Problem to solve ->
Give back the line below containing "Most web and" and every later line, exactly.

Dataset records ->
########################################

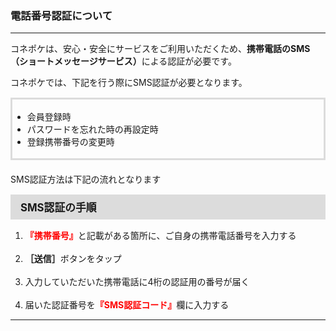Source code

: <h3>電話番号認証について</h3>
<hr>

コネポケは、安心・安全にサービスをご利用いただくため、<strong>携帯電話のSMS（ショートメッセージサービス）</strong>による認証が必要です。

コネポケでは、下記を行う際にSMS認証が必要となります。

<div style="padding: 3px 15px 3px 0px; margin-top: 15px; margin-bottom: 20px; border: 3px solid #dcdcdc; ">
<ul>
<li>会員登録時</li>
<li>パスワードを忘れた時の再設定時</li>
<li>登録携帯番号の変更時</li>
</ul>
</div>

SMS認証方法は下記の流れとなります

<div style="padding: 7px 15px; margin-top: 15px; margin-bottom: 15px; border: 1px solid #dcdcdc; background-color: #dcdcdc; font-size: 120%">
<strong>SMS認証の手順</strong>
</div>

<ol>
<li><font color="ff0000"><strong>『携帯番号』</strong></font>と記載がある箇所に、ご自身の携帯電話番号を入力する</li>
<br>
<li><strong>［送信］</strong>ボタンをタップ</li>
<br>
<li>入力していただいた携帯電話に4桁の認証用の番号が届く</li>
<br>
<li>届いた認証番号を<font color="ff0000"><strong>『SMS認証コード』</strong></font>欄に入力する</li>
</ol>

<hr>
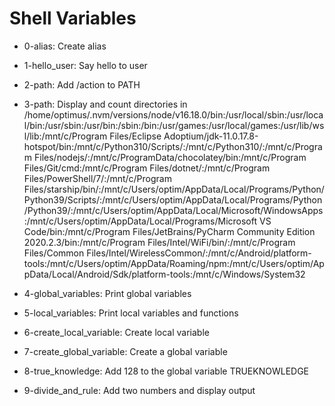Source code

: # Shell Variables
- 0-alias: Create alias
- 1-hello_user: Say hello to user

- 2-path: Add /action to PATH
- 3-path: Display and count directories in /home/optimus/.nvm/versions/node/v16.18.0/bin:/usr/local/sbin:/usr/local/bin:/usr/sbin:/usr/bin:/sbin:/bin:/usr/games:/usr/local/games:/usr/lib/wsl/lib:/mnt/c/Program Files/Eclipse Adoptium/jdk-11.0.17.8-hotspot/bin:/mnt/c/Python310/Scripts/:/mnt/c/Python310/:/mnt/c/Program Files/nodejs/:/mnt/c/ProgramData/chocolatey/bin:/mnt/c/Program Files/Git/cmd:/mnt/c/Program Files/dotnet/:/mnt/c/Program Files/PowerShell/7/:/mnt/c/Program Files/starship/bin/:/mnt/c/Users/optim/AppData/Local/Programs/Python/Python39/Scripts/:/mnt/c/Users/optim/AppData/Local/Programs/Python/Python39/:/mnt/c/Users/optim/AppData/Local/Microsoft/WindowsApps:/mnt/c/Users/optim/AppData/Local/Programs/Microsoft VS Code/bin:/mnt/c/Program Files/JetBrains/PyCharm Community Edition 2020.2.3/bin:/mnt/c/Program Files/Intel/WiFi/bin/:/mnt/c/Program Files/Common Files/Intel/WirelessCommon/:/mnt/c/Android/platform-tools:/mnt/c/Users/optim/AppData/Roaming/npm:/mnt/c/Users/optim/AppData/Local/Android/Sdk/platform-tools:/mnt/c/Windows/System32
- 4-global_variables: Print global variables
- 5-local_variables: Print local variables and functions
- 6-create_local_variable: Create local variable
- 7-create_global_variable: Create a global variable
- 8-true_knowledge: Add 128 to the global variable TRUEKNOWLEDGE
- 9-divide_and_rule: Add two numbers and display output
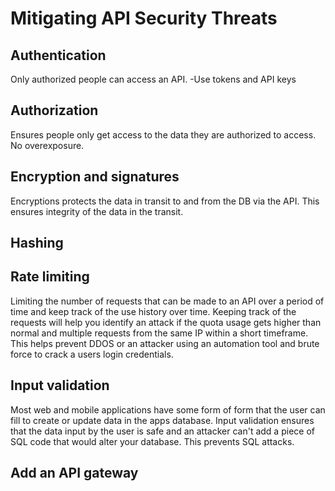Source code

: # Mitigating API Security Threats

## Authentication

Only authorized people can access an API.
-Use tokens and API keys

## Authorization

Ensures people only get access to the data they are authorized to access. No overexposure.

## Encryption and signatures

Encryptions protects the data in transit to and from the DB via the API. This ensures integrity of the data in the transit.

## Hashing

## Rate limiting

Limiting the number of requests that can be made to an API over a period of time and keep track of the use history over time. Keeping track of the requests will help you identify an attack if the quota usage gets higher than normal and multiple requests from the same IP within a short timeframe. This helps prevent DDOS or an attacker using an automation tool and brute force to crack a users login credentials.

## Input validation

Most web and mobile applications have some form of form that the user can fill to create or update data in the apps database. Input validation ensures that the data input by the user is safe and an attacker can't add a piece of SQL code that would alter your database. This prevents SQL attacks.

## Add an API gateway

########################################

Written reply ->
Most web and mobile applications have some form of form that the user can fill to create or update data in the apps database. Input validation ensures that the data input by the user is safe and an attacker can't add a piece of SQL code that would alter your database. This prevents SQL attacks.

## Add an API gateway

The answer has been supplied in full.